**What to work on**. Restate word for word, and only, the lines that extend from the line containing "(López \& González, 2018)." through the end of the records below.

(The data)

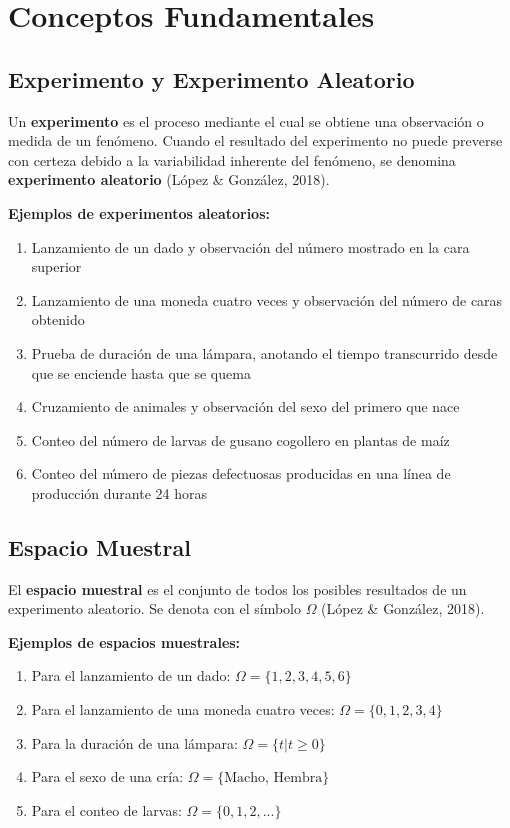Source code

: \documentclass[
  spanish,
  letterpaper,
]{book}
\begin{document}
\section{Conceptos Fundamentales}\label{conceptos-fundamentales}

\subsection{Experimento y Experimento
Aleatorio}\label{experimento-y-experimento-aleatorio}

Un \textbf{experimento} es el proceso mediante el cual se obtiene una
observación o medida de un fenómeno. Cuando el resultado del experimento
no puede preverse con certeza debido a la variabilidad inherente del
fenómeno, se denomina \textbf{experimento aleatorio} (López \& González,
2018).

\textbf{Ejemplos de experimentos aleatorios:}

\begin{enumerate}
\def\labelenumi{\arabic{enumi}.}
\item
  Lanzamiento de un dado y observación del número mostrado en la cara
  superior
\item
  Lanzamiento de una moneda cuatro veces y observación del número de
  caras obtenido
\item
  Prueba de duración de una lámpara, anotando el tiempo transcurrido
  desde que se enciende hasta que se quema
\item
  Cruzamiento de animales y observación del sexo del primero que nace
\item
  Conteo del número de larvas de gusano cogollero en plantas de maíz
\item
  Conteo del número de piezas defectuosas producidas en una línea de
  producción durante 24 horas
\end{enumerate}

\subsection{Espacio Muestral}\label{espacio-muestral}

El \textbf{espacio muestral} es el conjunto de todos los posibles
resultados de un experimento aleatorio. Se denota con el símbolo
\(\Omega\) (López \& González, 2018).

\textbf{Ejemplos de espacios muestrales:}

\begin{enumerate}
\def\labelenumi{\arabic{enumi}.}
\item
  Para el lanzamiento de un dado: \(\Omega = \{1, 2, 3, 4, 5, 6\}\)
\item
  Para el lanzamiento de una moneda cuatro veces:
  \(\Omega = \{0, 1, 2, 3, 4\}\)
\item
  Para la duración de una lámpara: \(\Omega = \{t | t \geq 0\}\)
\item
  Para el sexo de una cría: \(\Omega = \{\text{Macho, Hembra}\}\)
\item
  Para el conteo de larvas: \(\Omega = \{0, 1, 2, ...\}\)
\end{enumerate}
\end{document}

(End The data)

**Result below**.
\(\Omega\) (López \& González, 2018).

\textbf{Ejemplos de espacios muestrales:}

\begin{enumerate}
\def\labelenumi{\arabic{enumi}.}
\item
  Para el lanzamiento de un dado: \(\Omega = \{1, 2, 3, 4, 5, 6\}\)
\item
  Para el lanzamiento de una moneda cuatro veces:
  \(\Omega = \{0, 1, 2, 3, 4\}\)
\item
  Para la duración de una lámpara: \(\Omega = \{t | t \geq 0\}\)
\item
  Para el sexo de una cría: \(\Omega = \{\text{Macho, Hembra}\}\)
\item
  Para el conteo de larvas: \(\Omega = \{0, 1, 2, ...\}\)
\end{enumerate}
\end{document}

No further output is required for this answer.